When the DSPO ClusterRoleBinding subjects are revoked, the operator should lose its ability to reconcile DataSciencePipelinesApplication resources across namespaces and surface permission-denied errors. Once permissions are restored, reconciliation should resume.

Experiment YAML

apiVersion: chaos.operatorchaos.io/v1alpha1
kind: ChaosExperiment
metadata:
  name: data-science-pipelines-rbac-revoke
spec:
  tier: 4
  target:
    operator: data-science-pipelines
    component: data-science-pipelines-operator
    resource: ClusterRoleBinding/data-science-pipelines-operator-manager-rolebinding
  steadyState:
    checks:
      - type: conditionTrue
        apiVersion: apps/v1
        kind: Deployment
        name: data-science-pipelines-operator-controller-manager
        namespace: opendatahub
        conditionType: Available
    timeout: "30s"
  injection:
    type: RBACRevoke
    dangerLevel: high
    parameters:
      bindingName: data-science-pipelines-operator-manager-rolebinding
      bindingType: ClusterRoleBinding
    ttl: "60s"
  hypothesis:
    description: >-
      When the DSPO ClusterRoleBinding subjects are revoked, the operator
      should lose its ability to reconcile DataSciencePipelinesApplication
      resources across namespaces and surface permission-denied errors.
      Once permissions are restored, reconciliation should resume.
    recoveryTimeout: 120s
  blastRadius:
    maxPodsAffected: 1
    allowDangerous: true

data-science-pipelines-webhook-disrupt¶

Type: WebhookDisrupt
Danger Level: high
Component: ds-pipelines-webhook

When the pipeline version validating webhook failurePolicy is weakened from Fail to Ignore, invalid pipeline versions can bypass admission validation.

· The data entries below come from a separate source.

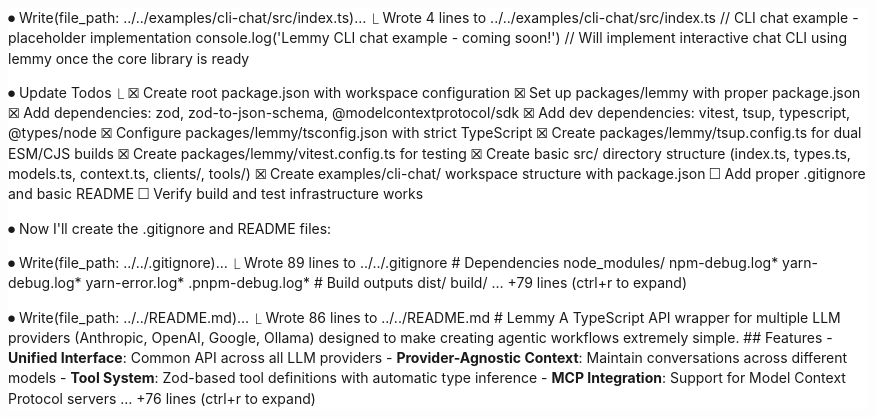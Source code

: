 ⏺ Write(file_path: ../../examples/cli-chat/src/index.ts)…
  ⎿ Wrote 4 lines to ../../examples/cli-chat/src/index.ts
     // CLI chat example - placeholder implementation
     console.log('Lemmy CLI chat example - coming soon!')
     // Will implement interactive chat CLI using lemmy once the core library is ready

⏺ Update Todos
  ⎿  ☒ Create root package.json with workspace configuration
     ☒ Set up packages/lemmy with proper package.json
     ☒ Add dependencies: zod, zod-to-json-schema, @modelcontextprotocol/sdk
     ☒ Add dev dependencies: vitest, tsup, typescript, @types/node
     ☒ Configure packages/lemmy/tsconfig.json with strict TypeScript
     ☒ Create packages/lemmy/tsup.config.ts for dual ESM/CJS builds
     ☒ Create packages/lemmy/vitest.config.ts for testing
     ☒ Create basic src/ directory structure (index.ts, types.ts, models.ts, context.ts,
       clients/, tools/)
     ☒ Create examples/cli-chat/ workspace structure with package.json
     ☐ Add proper .gitignore and basic README
     ☐ Verify build and test infrastructure works

⏺ Now I'll create the .gitignore and README files:

⏺ Write(file_path: ../../.gitignore)…
  ⎿ Wrote 89 lines to ../../.gitignore
     # Dependencies
     node_modules/
     npm-debug.log*
     yarn-debug.log*
     yarn-error.log*
     .pnpm-debug.log*
     # Build outputs
     dist/
     build/
     … +79 lines (ctrl+r to expand)

⏺ Write(file_path: ../../README.md)…
  ⎿ Wrote 86 lines to ../../README.md
     # Lemmy
     A TypeScript API wrapper for multiple LLM providers (Anthropic, OpenAI, Google,
     Ollama) designed to make creating agentic workflows extremely simple.
     ## Features
     - **Unified Interface**: Common API across all LLM providers
     - **Provider-Agnostic Context**: Maintain conversations across different models
     - **Tool System**: Zod-based tool definitions with automatic type inference
     - **MCP Integration**: Support for Model Context Protocol servers
     … +76 lines (ctrl+r to expand)
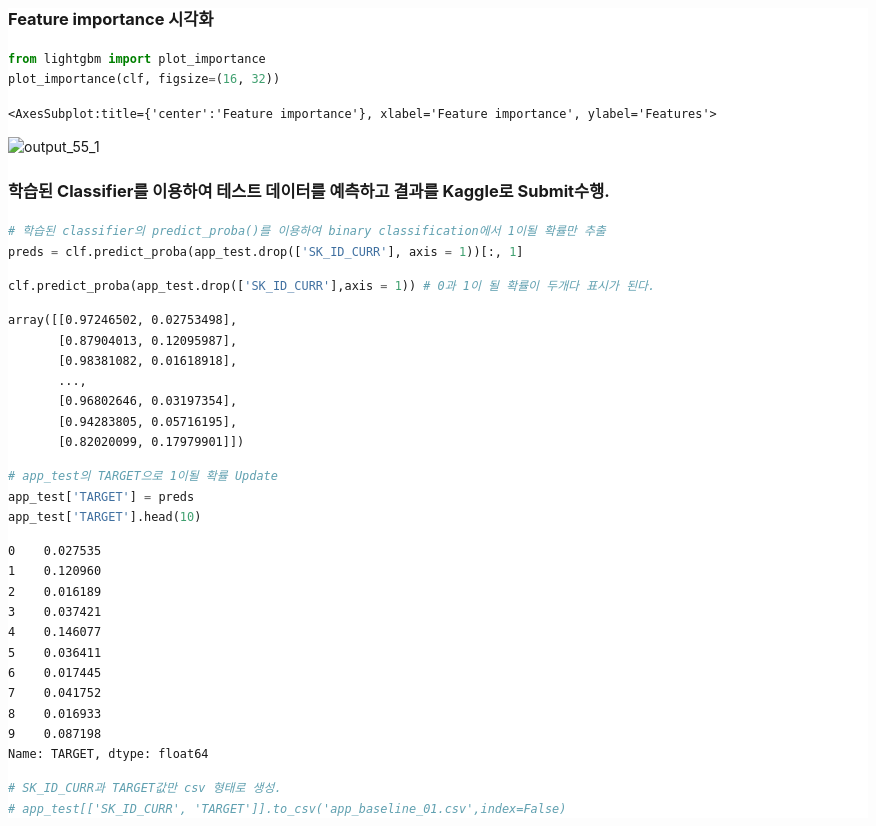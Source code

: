 

### Feature importance 시각화


```python
from lightgbm import plot_importance 
plot_importance(clf, figsize=(16, 32))
```




    <AxesSubplot:title={'center':'Feature importance'}, xlabel='Feature importance', ylabel='Features'>





![output_55_1](https://user-images.githubusercontent.com/87309905/199641667-eae10d86-c4ab-420f-b27d-a039fac963e9.png)
    


### 학습된 Classifier를 이용하여 테스트 데이터를 예측하고 결과를 Kaggle로 Submit수행.


```python
# 학습된 classifier의 predict_proba()를 이용하여 binary classification에서 1이될 확률만 추출
preds = clf.predict_proba(app_test.drop(['SK_ID_CURR'], axis = 1))[:, 1]
```


```python
clf.predict_proba(app_test.drop(['SK_ID_CURR'],axis = 1)) # 0과 1이 될 확률이 두개다 표시가 된다.
```




    array([[0.97246502, 0.02753498],
           [0.87904013, 0.12095987],
           [0.98381082, 0.01618918],
           ...,
           [0.96802646, 0.03197354],
           [0.94283805, 0.05716195],
           [0.82020099, 0.17979901]])




```python
# app_test의 TARGET으로 1이될 확률 Update
app_test['TARGET'] = preds
app_test['TARGET'].head(10)
```




    0    0.027535
    1    0.120960
    2    0.016189
    3    0.037421
    4    0.146077
    5    0.036411
    6    0.017445
    7    0.041752
    8    0.016933
    9    0.087198
    Name: TARGET, dtype: float64




```python
# SK_ID_CURR과 TARGET값만 csv 형태로 생성.
# app_test[['SK_ID_CURR', 'TARGET']].to_csv('app_baseline_01.csv',index=False)
```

The chaos framework restores the original failurePolicy via TTL-based cleanup after 60s.

Experiment YAML

apiVersion: chaos.operatorchaos.io/v1alpha1
kind: ChaosExperiment
metadata:
  name: data-science-pipelines-webhook-disrupt
spec:
  tier: 4
  target:
    operator: data-science-pipelines
    component: ds-pipelines-webhook
    resource: ValidatingWebhookConfiguration/validating.pipelineversions.pipelines.kubeflow.org
  steadyState:
    checks:
      - type: conditionTrue
        apiVersion: apps/v1
        kind: Deployment
        name: ds-pipelines-webhook
        namespace: opendatahub
        conditionType: Available
    timeout: "30s"
  injection:
    type: WebhookDisrupt
    dangerLevel: high
    parameters:
      webhookName: validating.pipelineversions.pipelines.kubeflow.org
      action: setFailurePolicy
      value: Ignore
    ttl: "60s"
  hypothesis:
    description: >-
      When the pipeline version validating webhook failurePolicy is
      weakened from Fail to Ignore, invalid pipeline versions can bypass
      admission validation. The chaos framework restores the original
      failurePolicy via TTL-based cleanup after 60s.
    recoveryTimeout: 120s
  blastRadius:
    maxPodsAffected: 1
    allowDangerous: true